== Information given ==
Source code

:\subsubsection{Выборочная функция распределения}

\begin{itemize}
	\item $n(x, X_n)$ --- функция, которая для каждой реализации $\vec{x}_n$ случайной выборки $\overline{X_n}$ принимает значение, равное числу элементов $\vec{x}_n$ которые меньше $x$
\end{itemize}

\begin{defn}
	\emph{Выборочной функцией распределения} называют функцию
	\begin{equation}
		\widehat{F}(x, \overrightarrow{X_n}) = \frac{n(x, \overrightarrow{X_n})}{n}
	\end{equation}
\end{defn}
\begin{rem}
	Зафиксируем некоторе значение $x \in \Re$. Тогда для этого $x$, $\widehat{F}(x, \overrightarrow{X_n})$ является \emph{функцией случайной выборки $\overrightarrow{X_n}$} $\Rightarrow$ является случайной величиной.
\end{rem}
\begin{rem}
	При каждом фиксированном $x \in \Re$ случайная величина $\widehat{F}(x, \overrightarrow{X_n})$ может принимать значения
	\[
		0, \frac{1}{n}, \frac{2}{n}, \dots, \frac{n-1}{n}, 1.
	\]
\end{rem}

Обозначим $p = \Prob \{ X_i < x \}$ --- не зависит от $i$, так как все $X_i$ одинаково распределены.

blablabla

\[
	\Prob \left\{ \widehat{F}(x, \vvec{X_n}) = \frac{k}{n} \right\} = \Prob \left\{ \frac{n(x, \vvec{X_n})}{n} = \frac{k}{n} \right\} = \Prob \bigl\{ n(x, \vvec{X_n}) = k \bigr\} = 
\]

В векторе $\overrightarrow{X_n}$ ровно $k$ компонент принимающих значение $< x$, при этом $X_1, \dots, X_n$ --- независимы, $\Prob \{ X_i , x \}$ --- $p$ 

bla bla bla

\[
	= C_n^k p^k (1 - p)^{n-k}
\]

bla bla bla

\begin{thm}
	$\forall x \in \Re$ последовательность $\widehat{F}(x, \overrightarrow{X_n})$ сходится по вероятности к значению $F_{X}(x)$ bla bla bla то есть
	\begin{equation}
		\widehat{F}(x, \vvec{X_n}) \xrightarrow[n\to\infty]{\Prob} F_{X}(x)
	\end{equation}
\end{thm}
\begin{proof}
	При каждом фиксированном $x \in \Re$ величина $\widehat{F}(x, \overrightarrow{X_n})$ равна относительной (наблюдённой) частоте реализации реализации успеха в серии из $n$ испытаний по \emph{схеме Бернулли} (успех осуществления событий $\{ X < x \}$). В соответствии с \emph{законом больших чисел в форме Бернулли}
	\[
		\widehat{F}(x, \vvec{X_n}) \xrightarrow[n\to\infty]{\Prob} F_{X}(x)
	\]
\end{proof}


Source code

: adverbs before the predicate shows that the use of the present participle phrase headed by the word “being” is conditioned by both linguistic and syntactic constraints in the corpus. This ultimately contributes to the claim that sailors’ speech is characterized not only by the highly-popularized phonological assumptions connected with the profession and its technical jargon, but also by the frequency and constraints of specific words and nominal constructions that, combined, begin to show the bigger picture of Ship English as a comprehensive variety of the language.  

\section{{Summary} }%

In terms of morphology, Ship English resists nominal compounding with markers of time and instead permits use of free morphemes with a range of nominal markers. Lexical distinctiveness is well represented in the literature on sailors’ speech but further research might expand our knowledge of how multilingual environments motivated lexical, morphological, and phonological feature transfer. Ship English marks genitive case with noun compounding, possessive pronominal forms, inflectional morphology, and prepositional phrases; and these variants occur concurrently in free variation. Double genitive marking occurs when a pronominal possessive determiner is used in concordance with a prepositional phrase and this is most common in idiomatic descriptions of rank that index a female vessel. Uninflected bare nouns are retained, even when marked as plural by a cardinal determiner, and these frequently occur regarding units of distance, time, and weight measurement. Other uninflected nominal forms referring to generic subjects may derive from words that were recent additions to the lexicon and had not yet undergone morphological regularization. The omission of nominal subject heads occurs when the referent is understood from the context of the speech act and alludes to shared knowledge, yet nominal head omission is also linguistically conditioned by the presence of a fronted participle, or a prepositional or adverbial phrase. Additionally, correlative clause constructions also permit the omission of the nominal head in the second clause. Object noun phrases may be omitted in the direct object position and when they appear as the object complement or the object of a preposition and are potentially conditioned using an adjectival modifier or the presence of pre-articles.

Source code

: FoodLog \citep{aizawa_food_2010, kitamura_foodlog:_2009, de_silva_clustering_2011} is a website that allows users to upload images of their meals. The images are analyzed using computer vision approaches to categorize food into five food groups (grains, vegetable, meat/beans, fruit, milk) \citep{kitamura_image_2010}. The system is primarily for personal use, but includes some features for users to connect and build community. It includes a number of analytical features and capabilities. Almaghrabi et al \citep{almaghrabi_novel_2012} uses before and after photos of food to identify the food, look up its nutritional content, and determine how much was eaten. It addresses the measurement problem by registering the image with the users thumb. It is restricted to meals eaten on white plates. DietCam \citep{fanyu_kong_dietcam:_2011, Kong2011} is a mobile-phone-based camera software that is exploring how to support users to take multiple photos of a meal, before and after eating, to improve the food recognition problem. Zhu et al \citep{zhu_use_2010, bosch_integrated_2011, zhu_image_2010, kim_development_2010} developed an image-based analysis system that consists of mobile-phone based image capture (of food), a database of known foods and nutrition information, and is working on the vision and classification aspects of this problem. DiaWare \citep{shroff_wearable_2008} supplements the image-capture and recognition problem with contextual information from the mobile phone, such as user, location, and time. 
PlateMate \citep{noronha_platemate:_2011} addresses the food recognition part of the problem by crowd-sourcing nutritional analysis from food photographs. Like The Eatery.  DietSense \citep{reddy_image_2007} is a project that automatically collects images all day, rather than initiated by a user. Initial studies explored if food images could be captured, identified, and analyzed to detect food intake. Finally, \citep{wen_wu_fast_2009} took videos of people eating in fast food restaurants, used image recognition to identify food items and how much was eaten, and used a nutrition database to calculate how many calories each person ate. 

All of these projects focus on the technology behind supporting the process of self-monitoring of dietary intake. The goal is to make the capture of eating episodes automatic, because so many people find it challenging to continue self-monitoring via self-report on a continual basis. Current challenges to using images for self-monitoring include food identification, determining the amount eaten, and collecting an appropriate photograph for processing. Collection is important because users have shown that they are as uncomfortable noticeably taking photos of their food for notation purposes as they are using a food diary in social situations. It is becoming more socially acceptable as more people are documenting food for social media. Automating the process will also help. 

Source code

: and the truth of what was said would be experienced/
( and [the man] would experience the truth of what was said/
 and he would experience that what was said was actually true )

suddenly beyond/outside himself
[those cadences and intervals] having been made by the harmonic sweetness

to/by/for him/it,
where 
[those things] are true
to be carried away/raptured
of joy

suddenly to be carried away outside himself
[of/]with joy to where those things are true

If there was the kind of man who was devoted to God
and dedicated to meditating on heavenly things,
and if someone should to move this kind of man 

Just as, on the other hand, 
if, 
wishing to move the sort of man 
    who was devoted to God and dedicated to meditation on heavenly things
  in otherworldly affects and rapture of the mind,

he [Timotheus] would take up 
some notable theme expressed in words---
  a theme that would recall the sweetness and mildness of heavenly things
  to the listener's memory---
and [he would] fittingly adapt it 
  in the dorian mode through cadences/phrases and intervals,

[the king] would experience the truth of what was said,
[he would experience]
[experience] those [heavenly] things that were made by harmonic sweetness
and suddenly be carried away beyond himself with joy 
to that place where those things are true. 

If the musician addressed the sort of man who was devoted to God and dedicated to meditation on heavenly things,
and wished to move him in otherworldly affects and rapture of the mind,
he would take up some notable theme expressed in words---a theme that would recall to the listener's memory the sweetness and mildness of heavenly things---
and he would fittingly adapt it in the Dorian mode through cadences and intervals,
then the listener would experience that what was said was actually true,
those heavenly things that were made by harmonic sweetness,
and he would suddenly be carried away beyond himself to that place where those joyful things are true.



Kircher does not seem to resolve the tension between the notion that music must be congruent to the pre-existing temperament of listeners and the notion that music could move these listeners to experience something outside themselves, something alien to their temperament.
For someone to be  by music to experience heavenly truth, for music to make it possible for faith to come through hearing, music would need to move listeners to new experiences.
===
Find and copy every line in the entries above where the string "mind" occurs.

  in otherworldly affects and rapture of the mind,
and wished to move him in otherworldly affects and rapture of the mind,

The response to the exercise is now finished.